| Exercise data |
__________________________________________________

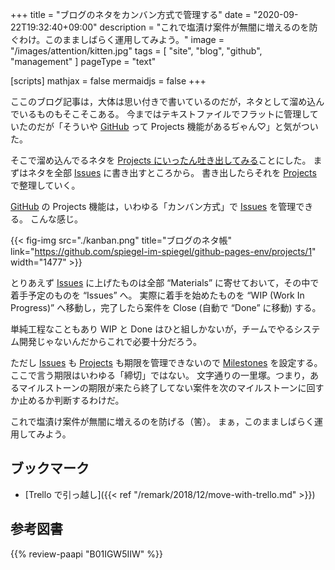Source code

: +++
title = "ブログのネタをカンバン方式で管理する"
date =  "2020-09-22T19:32:40+09:00"
description = "これで塩漬け案件が無闇に増えるのを防ぐわけ。このまましばらく運用してみよう。"
image = "/images/attention/kitten.jpg"
tags = [ "site", "blog", "github", "management" ]
pageType = "text"

[scripts]
  mathjax = false
  mermaidjs = false
+++

ここのブログ記事は，大体は思い付きで書いているのだが，ネタとして溜め込んでいるものもそこそこある。
今まではテキストファイルでフラットに管理していたのだが「そういや [GitHub] って Projects 機能があるぢゃん♡」と気がついた。

そこで溜め込んでるネタを [Projects にいったん吐き出してみる][Projects]ことにした。
まずはネタを全部 [Issues] に書き出すところから。
書き出したらそれを [Projects] で整理していく。

[GitHub] の Projects 機能は，いわゆる「カンバン方式」で [Issues] を管理できる。
こんな感じ。

{{< fig-img src="./kanban.png" title="ブログのネタ帳" link="https://github.com/spiegel-im-spiegel/github-pages-env/projects/1" width="1477" >}}

とりあえず [Issues] に上げたものは全部 “Materials” に寄せておいて，その中で着手予定のものを “Issues” へ。
実際に着手を始めたものを “WIP (Work In Progress)” へ移動し，完了したら案件を Close (自動で “Done” に移動) する。

単純工程なこともあり WIP と Done はひと組しかないが，チームでやるシステム開発じゃないんだからこれで必要十分だろう。

ただし [Issues] も [Projects] も期限を管理できないので [Milestones] を設定する。
ここで言う期限はいわゆる「締切」ではない。
文字通りの一里塚。つまり，あるマイルストーンの期限が来たら終了してない案件を次のマイルストーンに回すか止めるか判断するわけだ。

これで塩漬け案件が無闇に増えるのを防げる（筈）。
まぁ，このまましばらく運用してみよう。

## ブックマーク

- [Trello で引っ越し]({{< ref "/remark/2018/12/move-with-trello.md" >}})

[GitHub]: https://github.com/
[Issues]: https://github.com/spiegel-im-spiegel/github-pages-env/issues "Issues · spiegel-im-spiegel/github-pages-env"
[Milestones]: https://github.com/spiegel-im-spiegel/github-pages-env/milestones "Milestones - spiegel-im-spiegel/github-pages-env"
[Projects]: https://github.com/spiegel-im-spiegel/github-pages-env/projects/1 "ブログのネタ帳"

## 参考図書

{{% review-paapi "B01IGW5IIW" %}} <!-- リーン開発の現場 -->
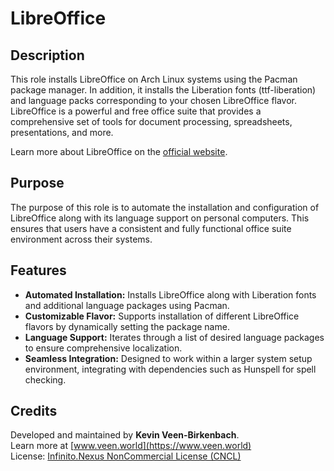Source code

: # LibreOffice

## Description

This role installs LibreOffice on Arch Linux systems using the Pacman package manager. In addition, it installs the Liberation fonts (ttf-liberation) and language packs corresponding to your chosen LibreOffice flavor. LibreOffice is a powerful and free office suite that provides a comprehensive set of tools for document processing, spreadsheets, presentations, and more.

Learn more about LibreOffice on the [official website](https://www.libreoffice.org).

## Purpose

The purpose of this role is to automate the installation and configuration of LibreOffice along with its language support on personal computers. This ensures that users have a consistent and fully functional office suite environment across their systems.

## Features

- **Automated Installation:** Installs LibreOffice along with Liberation fonts and additional language packages using Pacman.
- **Customizable Flavor:** Supports installation of different LibreOffice flavors by dynamically setting the package name.
- **Language Support:** Iterates through a list of desired language packages to ensure comprehensive localization.
- **Seamless Integration:** Designed to work within a larger system setup environment, integrating with dependencies such as Hunspell for spell checking.

## Credits

Developed and maintained by **Kevin Veen-Birkenbach**.  
Learn more at [www.veen.world](https://www.veen.world)  
License: [Infinito.Nexus NonCommercial License (CNCL)](https://s.infinito.nexus/license)
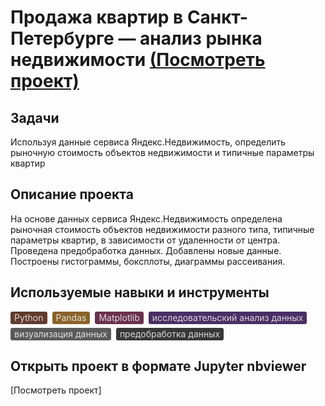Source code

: # Продажа квартир в Санкт-Петербурге — анализ рынка недвижимости [(Посмотреть проект)](https://nbviewer.org/github/BulyginV/Yandex_Data_Analyst/blob/main/01.%20%D0%9F%D1%80%D0%B5%D0%B4%D0%BE%D0%B1%D1%80%D0%B0%D0%B1%D0%BE%D1%82%D0%BA%D0%B0%20%D0%B4%D0%B0%D0%BD%D0%BD%D1%8B%D1%85/01_bank_scoring.ipynb)

## Задачи
Используя данные сервиса Яндекс.Недвижимость, определить рыночную стоимость объектов недвижимости и типичные параметры квартир

## Описание проекта
На основе данных сервиса Яндекс.Недвижимость определена рыночная стоимость
объектов недвижимости разного типа, типичные параметры квартир, в зависимости от
удаленности от центра. Проведена предобработка данных. Добавлены новые данные.
Построены гистограммы, боксплоты, диаграммы рассеивания.

## Используемые навыки и инструменты
<div style="display: flex; flex-wrap: wrap; gap: 6px 8px;"><div style="display: flex; align-items: center; flex-shrink: 0; min-width: 0px; max-width: 100%; height: 20px; border-radius: 3px; padding-left: 6px; padding-right: 6px; font-size: 14px; line-height: 120%; color: rgba(255, 255, 255, 0.804); background: rgb(96, 59, 44); margin: 0px; white-space: nowrap; overflow: hidden; text-overflow: ellipsis;"><div style="white-space: nowrap; overflow: hidden; text-overflow: ellipsis; display: inline-flex; align-items: center; height: 20px; line-height: 20px;"><span style="white-space: nowrap; overflow: hidden; text-overflow: ellipsis;">Python</span></div></div><div style="display: flex; align-items: center; flex-shrink: 0; min-width: 0px; max-width: 100%; height: 20px; border-radius: 3px; padding-left: 6px; padding-right: 6px; font-size: 14px; line-height: 120%; color: rgba(255, 255, 255, 0.804); background: rgb(137, 99, 42); margin: 0px; white-space: nowrap; overflow: hidden; text-overflow: ellipsis;"><div style="white-space: nowrap; overflow: hidden; text-overflow: ellipsis; display: inline-flex; align-items: center; height: 20px; line-height: 20px;"><span style="white-space: nowrap; overflow: hidden; text-overflow: ellipsis;">Pandas</span></div></div><div style="display: flex; align-items: center; flex-shrink: 0; min-width: 0px; max-width: 100%; height: 20px; border-radius: 3px; padding-left: 6px; padding-right: 6px; font-size: 14px; line-height: 120%; color: rgba(255, 255, 255, 0.804); background: rgb(105, 49, 76); margin: 0px; white-space: nowrap; overflow: hidden; text-overflow: ellipsis;"><div style="white-space: nowrap; overflow: hidden; text-overflow: ellipsis; display: inline-flex; align-items: center; height: 20px; line-height: 20px;"><span style="white-space: nowrap; overflow: hidden; text-overflow: ellipsis;">Matplotlib</span></div></div><div style="display: flex; align-items: center; flex-shrink: 0; min-width: 0px; max-width: 100%; height: 20px; border-radius: 3px; padding-left: 6px; padding-right: 6px; font-size: 14px; line-height: 120%; color: rgba(255, 255, 255, 0.804); background: rgb(73, 47, 100); margin: 0px; white-space: nowrap; overflow: hidden; text-overflow: ellipsis;"><div style="white-space: nowrap; overflow: hidden; text-overflow: ellipsis; display: inline-flex; align-items: center; height: 20px; line-height: 20px;"><span style="white-space: nowrap; overflow: hidden; text-overflow: ellipsis;">исследовательский анализ данных</span></div></div><div style="display: flex; align-items: center; flex-shrink: 0; min-width: 0px; max-width: 100%; height: 20px; border-radius: 3px; padding-left: 6px; padding-right: 6px; font-size: 14px; line-height: 120%; color: rgba(255, 255, 255, 0.804); background: rgb(90, 90, 90); margin: 0px; white-space: nowrap; overflow: hidden; text-overflow: ellipsis;"><div style="white-space: nowrap; overflow: hidden; text-overflow: ellipsis; display: inline-flex; align-items: center; height: 20px; line-height: 20px;"><span style="white-space: nowrap; overflow: hidden; text-overflow: ellipsis;">визуализация данных</span></div></div><div style="display: flex; align-items: center; flex-shrink: 0; min-width: 0px; max-width: 100%; height: 20px; border-radius: 3px; padding-left: 6px; padding-right: 6px; font-size: 14px; line-height: 120%; color: rgba(255, 255, 255, 0.804); background: rgb(55, 55, 55); margin: 0px; white-space: nowrap; overflow: hidden; text-overflow: ellipsis;"><div style="white-space: nowrap; overflow: hidden; text-overflow: ellipsis; display: inline-flex; align-items: center; height: 20px; line-height: 20px;"><span style="white-space: nowrap; overflow: hidden; text-overflow: ellipsis;">предобработка данных</span></div></div></div>
 

## Открыть проект в формате Jupyter nbviewer
[Посмотреть проект]
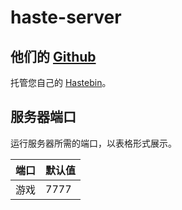 # haste-server

## 他们的 [Github](https://github.com/seejohnrun/haste-server)

托管您自己的 [Hastebin](https://hastebin.com)。

## 服务器端口

运行服务器所需的端口，以表格形式展示。

| 端口 | 默认值 |
| ---- | ------ |
| 游戏 | 7777   | 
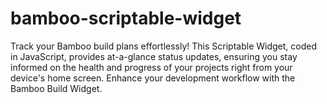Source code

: # bamboo-scriptable-widget
Track your Bamboo build plans effortlessly! This Scriptable Widget, coded in JavaScript, provides at-a-glance status updates, ensuring you stay informed on the health and progress of your projects right from your device's home screen. Enhance your development workflow with the Bamboo Build Widget.
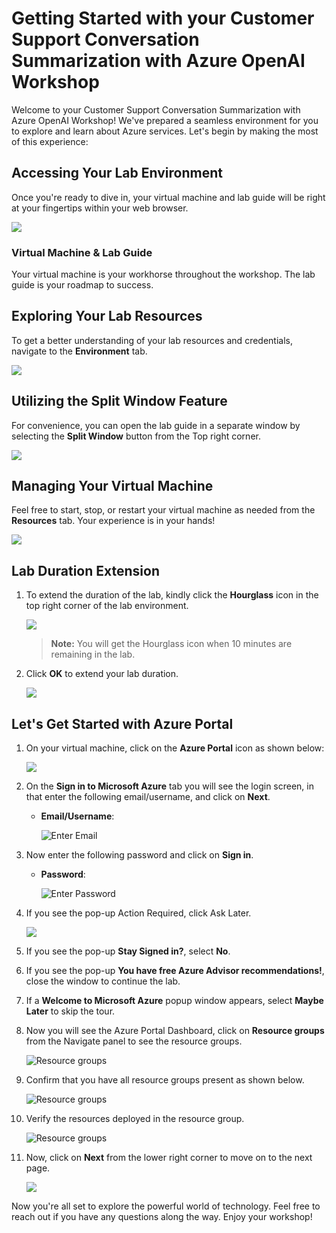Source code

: # Getting Started with your Customer Support Conversation Summarization with Azure OpenAI Workshop
 
Welcome to your Customer Support Conversation Summarization with Azure OpenAI Workshop! We've prepared a seamless environment for you to explore and learn about Azure services. Let's begin by making the most of this experience:
 
## Accessing Your Lab Environment
 
Once you're ready to dive in, your virtual machine and lab guide will be right at your fingertips within your web browser.

  ![](media/labguide.png)

### Virtual Machine & Lab Guide
 
Your virtual machine is your workhorse throughout the workshop. The lab guide is your roadmap to success.
 
## Exploring Your Lab Resources
 
To get a better understanding of your lab resources and credentials, navigate to the **Environment** tab.
 
  ![](media/env.png)
 
## Utilizing the Split Window Feature
 
For convenience, you can open the lab guide in a separate window by selecting the **Split Window** button from the Top right corner.
 
  ![](media/split.png)
 
## Managing Your Virtual Machine
 
Feel free to start, stop, or restart your virtual machine as needed from the **Resources** tab. Your experience is in your hands!

  ![](media/resourses.png)

## Lab Duration Extension

1. To extend the duration of the lab, kindly click the **Hourglass** icon in the top right corner of the lab environment.

   ![](media/ext.png)

   >**Note:** You will get the Hourglass icon when 10 minutes are remaining in the lab.

1. Click **OK** to extend your lab duration.

   ![](media/ext01.png)

## Let's Get Started with Azure Portal
 
1. On your virtual machine, click on the **Azure Portal** icon as shown below:
 
    ![](media/azure-portal-edge.png)

1. On the **Sign in to Microsoft Azure** tab you will see the login screen, in that enter the following email/username, and click on **Next**. 

   * **Email/Username**: <inject key="AzureAdUserEmail"></inject>
   
      ![](media/user-email.png "Enter Email")
     
1. Now enter the following password and click on **Sign in**.
   
   * **Password**: <inject key="AzureAdUserPassword"></inject>
   
      ![](media/user-pass.png "Enter Password")

1. If you see the pop-up Action Required, click Ask Later.

   ![](media/asklater.png)
     
1. If you see the pop-up **Stay Signed in?**, select **No**.

1. If you see the pop-up **You have free Azure Advisor recommendations!**, close the window to continue the lab.

1. If a **Welcome to Microsoft Azure** popup window appears, select **Maybe Later** to skip the tour.
   
1. Now you will see the Azure Portal Dashboard, click on **Resource groups** from the Navigate panel to see the resource groups.

   ![](images/select-rg.png "Resource groups")
   
1. Confirm that you have all resource groups present as shown below.

   ![](images/rg.png "Resource groups")
   
1. Verify the resources deployed in the resource group.

   ![](images/resources.png "Resource groups")
   
1. Now, click on **Next** from the lower right corner to move on to the next page.

   ![](media/lab-next.png)
 
Now you're all set to explore the powerful world of technology. Feel free to reach out if you have any questions along the way. Enjoy your workshop!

__________________________________________________

| Problem details |
Would you retype the lines above from the one with "- **Seamless Integration:**" down to the one with "Learn more at", word for word, both ends included and no other lines?

| Exercise output |
- **Seamless Integration:** Designed to work within a larger system setup environment, integrating with dependencies such as Hunspell for spell checking.

## Credits

Developed and maintained by **Kevin Veen-Birkenbach**.  
Learn more at [www.veen.world](https://www.veen.world)  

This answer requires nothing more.